» WHAT NEEDS TO BE DONE
Output the data verbatim, minus the images.

» INPUT DATA
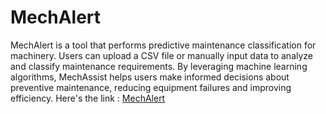 # MechAlert
  MechAlert is a tool that performs predictive maintenance classification for machinery. Users can upload a CSV file or manually input data to analyze and classify maintenance requirements. By leveraging machine learning algorithms, MechAssist helps users make informed decisions about preventive maintenance, reducing equipment failures and improving efficiency.
Here's the link : [MechAlert](https://mechalert.onrender.com/)

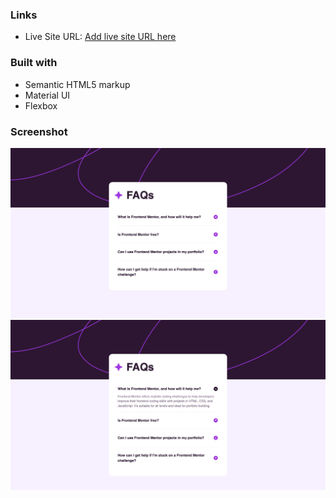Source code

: ### Links

- Live Site URL: [Add live site URL here](https://your-live-site-url.com)

### Built with

- Semantic HTML5 markup
- Material UI
- Flexbox

### Screenshot

![](./screenshot-1.jpeg)
![](./screenshot-2.jpeg)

» REPLY
 # MechAlert
  MechAlert is a tool that performs predictive maintenance classification for machinery. Users can upload a CSV file or manually input data to analyze and classify maintenance requirements. By leveraging machine learning algorithms, MechAssist helps users make informed decisions about preventive maintenance, reducing equipment failures and improving efficiency.
Here's the link : [MechAlert](https://mechalert.onrender.com/)

Source code

: ### Links

- Live Site URL: [Add live site URL here](https://your-live-site-url.com)

### Built with

- Semantic HTML5 markup
- Material UI
- Flexbox

### Screenshot

![](./screenshot-1.jpeg)
![](./screenshot-2.jpeg)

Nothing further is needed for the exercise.